Women Need an Education in Roma


Afrik Update

EDUCATION,Roma

By Rebecca Ratcliffe

Desperate poverty – combined with traditions such as early marriage and the belief that girls should care for younger siblings – means that many Roma girls leave school at 10. 



                               Florina Milos (with her son Denis), who dropped out of education when she was 10           



"My oldest daughter says she wants to become a nurse. I explain that is not a possibility now because we don't have money for college. We will manage somehow, I hope. For now I tell her to study.


Florina lives in a two-room house with no running water in Targoviste, a city north-west of the Romanian capital Bucharest. Despite the smiles of her four oldest children, who crowd around to cuddle their two-month-old brother, her family faces crisis. "I haven't paid rent since January. I'm borrowing money to survive but I'm in great debt. I earn what I can by collecting bottles on the streets for recycling, but it's not enough."
Florina dropped out of education when she was 10 – the average age at which Roma girls leave school. Illiterate and unskilled, any job she does secure is likely to be for minimal pay.
In Romania, education is free but equipment, and shoes to wear when trekking through snow to get to school in winter, are not. Desperate poverty – combined with traditions such as early marriage or, more commonly, the belief that girls should care for younger siblings – means many do not complete school.

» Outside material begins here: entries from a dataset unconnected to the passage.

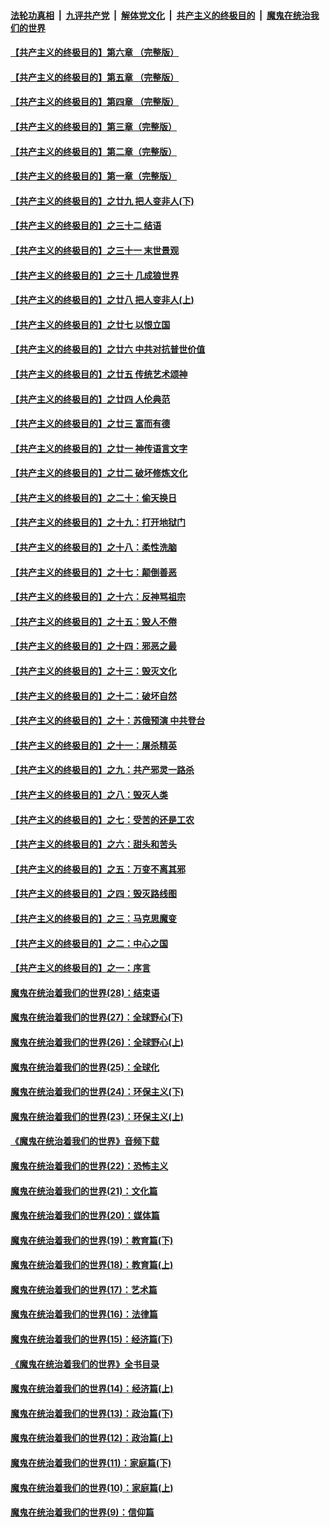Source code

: ####  [法轮功真相](../../../../basic/blob/master/README.md?t=08292352) &nbsp;|&nbsp; [九评共产党](../../../../9ping.md/blob/master/README.md?t=08292352) &nbsp;|&nbsp; [解体党文化](../../../../jtdwh.md/blob/master/README.md?t=08292352)  &nbsp;|&nbsp; [共产主义的终极目的](../../../../gczydzjmd.md/blob/master/README.md?t=08292352) &nbsp;|&nbsp; [魔鬼在统治我们的世界](../../../../mgztzwmdsj.md/blob/master/README.md?t=08292352) 

#### [【共产主义的终极目的】第六章 （完整版）](../pages/nsc422/n11428913.md?t=08292352) 

#### [【共产主义的终极目的】第五章 （完整版）](../pages/nsc422/n11428912.md?t=08292352) 

#### [【共产主义的终极目的】第四章 （完整版）](../pages/nsc422/n11428907.md?t=08292352) 

#### [【共产主义的终极目的】第三章（完整版）](../pages/nsc422/n11428848.md?t=08292352) 

#### [【共产主义的终极目的】第二章（完整版）](../pages/nsc422/n11428831.md?t=08292352) 

#### [【共产主义的终极目的】第一章（完整版）](../pages/nsc422/n11417651.md?t=08292352) 

#### [【共产主义的终极目的】之廿九 把人变非人(下)](../pages/nsc422/n11344140.md?t=08292352) 

#### [【共产主义的终极目的】之三十二 结语](../pages/nsc422/n11360535.md?t=08292352) 

#### [【共产主义的终极目的】之三十一 末世景观](../pages/nsc422/n11351129.md?t=08292352) 

#### [【共产主义的终极目的】之三十 几成狼世界](../pages/nsc422/n11348280.md?t=08292352) 

#### [【共产主义的终极目的】之廿八 把人变非人(上)](../pages/nsc422/n11340492.md?t=08292352) 

#### [【共产主义的终极目的】之廿七 以恨立国](../pages/nsc422/n11336944.md?t=08292352) 

#### [【共产主义的终极目的】之廿六 中共对抗普世价值](../pages/nsc422/n11324785.md?t=08292352) 

#### [【共产主义的终极目的】之廿五 传统艺术颂神](../pages/nsc422/n11296396.md?t=08292352) 

#### [【共产主义的终极目的】之廿四 人伦典范](../pages/nsc422/n11296397.md?t=08292352) 

#### [【共产主义的终极目的】之廿三 富而有德](../pages/nsc422/n11283598.md?t=08292352) 

#### [【共产主义的终极目的】之廿一 神传语言文字](../pages/nsc422/n11263265.md?t=08292352) 

#### [【共产主义的终极目的】之廿二 破坏修炼文化](../pages/nsc422/n11245728.md?t=08292352) 

#### [【共产主义的终极目的】之二十：偷天换日](../pages/nsc422/n11238846.md?t=08292352) 

#### [【共产主义的终极目的】之十九：打开地狱门](../pages/nsc422/n11206376.md?t=08292352) 

#### [【共产主义的终极目的】之十八：柔性洗脑](../pages/nsc422/n11199994.md?t=08292352) 

#### [【共产主义的终极目的】之十七：颠倒善恶](../pages/nsc422/n11179782.md?t=08292352) 

#### [【共产主义的终极目的】之十六：反神骂祖宗](../pages/nsc422/n11166798.md?t=08292352) 

#### [【共产主义的终极目的】之十五：毁人不倦](../pages/nsc422/n11166792.md?t=08292352) 

#### [【共产主义的终极目的】之十四：邪恶之最](../pages/nsc422/n11150249.md?t=08292352) 

#### [【共产主义的终极目的】之十三：毁灭文化](../pages/nsc422/n11135227.md?t=08292352) 

#### [【共产主义的终极目的】之十二：破坏自然](../pages/nsc422/n11135214.md?t=08292352) 

#### [【共产主义的终极目的】之十：苏俄预演 中共登台](../pages/nsc422/n11118424.md?t=08292352) 

#### [【共产主义的终极目的】之十一：屠杀精英](../pages/nsc422/n11118442.md?t=08292352) 

#### [【共产主义的终极目的】之九：共产邪灵一路杀](../pages/nsc422/n11114139.md?t=08292352) 

#### [【共产主义的终极目的】之八：毁灭人类](../pages/nsc422/n11108503.md?t=08292352) 

#### [【共产主义的终极目的】之七：受苦的还是工农](../pages/nsc422/n11101809.md?t=08292352) 

#### [【共产主义的终极目的】之六：甜头和苦头](../pages/nsc422/n11096971.md?t=08292352) 

#### [【共产主义的终极目的】之五：万变不离其邪](../pages/nsc422/n11091285.md?t=08292352) 

#### [【共产主义的终极目的】之四：毁灭路线图](../pages/nsc422/n11086284.md?t=08292352) 

#### [【共产主义的终极目的】之三：马克思魔变](../pages/nsc422/n11061941.md?t=08292352) 

#### [【共产主义的终极目的】之二：中心之国](../pages/nsc422/n11047728.md?t=08292352) 

#### [【共产主义的终极目的】之一：序言](../pages/nsc422/n11086077.md?t=08292352) 

#### [魔鬼在统治着我们的世界(28)：结束语](../pages/nsc422/n10936246.md?t=08292352) 

#### [魔鬼在统治着我们的世界(27)：全球野心(下)](../pages/nsc422/n10928319.md?t=08292352) 

#### [魔鬼在统治着我们的世界(26)：全球野心(上)](../pages/nsc422/n10900318.md?t=08292352) 

#### [魔鬼在统治着我们的世界(25)：全球化](../pages/nsc422/n10788205.md?t=08292352) 

#### [魔鬼在统治着我们的世界(24)：环保主义(下)](../pages/nsc422/n10695307.md?t=08292352) 

#### [魔鬼在统治着我们的世界(23)：环保主义(上)](../pages/nsc422/n10688613.md?t=08292352) 

#### [《魔鬼在统治着我们的世界》音频下载](../pages/nsc422/n10635553.md?t=08292352) 

#### [魔鬼在统治着我们的世界(22)：恐怖主义](../pages/nsc422/n10614727.md?t=08292352) 

#### [魔鬼在统治着我们的世界(21)：文化篇](../pages/nsc422/n10597706.md?t=08292352) 

#### [魔鬼在统治着我们的世界(20)：媒体篇](../pages/nsc422/n10586579.md?t=08292352) 

#### [魔鬼在统治着我们的世界(19)：教育篇(下)](../pages/nsc422/n10564808.md?t=08292352) 

#### [魔鬼在统治着我们的世界(18)：教育篇(上)](../pages/nsc422/n10526970.md?t=08292352) 

#### [魔鬼在统治着我们的世界(17)：艺术篇](../pages/nsc422/n10499093.md?t=08292352) 

#### [魔鬼在统治着我们的世界(16)：法律篇](../pages/nsc422/n10485969.md?t=08292352) 

#### [魔鬼在统治着我们的世界(15)：经济篇(下)](../pages/nsc422/n10469975.md?t=08292352) 

#### [《魔鬼在统治着我们的世界》全书目录](../pages/nsc422/n10464261.md?t=08292352) 

#### [魔鬼在统治着我们的世界(14)：经济篇(上)](../pages/nsc422/n10457370.md?t=08292352) 

#### [魔鬼在统治着我们的世界(13)：政治篇(下)](../pages/nsc422/n10448270.md?t=08292352) 

#### [魔鬼在统治着我们的世界(12)：政治篇(上)](../pages/nsc422/n10444576.md?t=08292352) 

#### [魔鬼在统治着我们的世界(11)：家庭篇(下)](../pages/nsc422/n10440961.md?t=08292352) 

#### [魔鬼在统治着我们的世界(10)：家庭篇(上)](../pages/nsc422/n10435448.md?t=08292352) 

#### [魔鬼在统治着我们的世界(9)：信仰篇](../pages/nsc422/n10432159.md?t=08292352)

But a lack of education has lasting consequences, says Sorina Fekette, a social worker in Bucharest. "Domestic violence is a problem – so is prostitution," she adds. "It's the only way they can earn money. If their husbands leave, they are powerless."
Florina insists that despite financial pressures, she won't let her children drop out of their school, which is run by Save the Children. Established to help Roma children access education, and funded through the Ikea Foundation, it does not charge for the equipment or dinners provided.
"We show mothers the benefits of school," says Danela Gatlan, head teacher at Mihai Viteazul School, Targoviste. "We have female role models who come in to explain that college and university are possibilities."
A 2004 study by the United Nations found that a third of Roma women living in south-eastern Europe are illiterate, compared with a fifth of Roma men. More recent research carried out by Unicef in Albania shows a similar gender gap – Roma women there spend an average of 5.5 years in education, a figure which stands at eight years for men.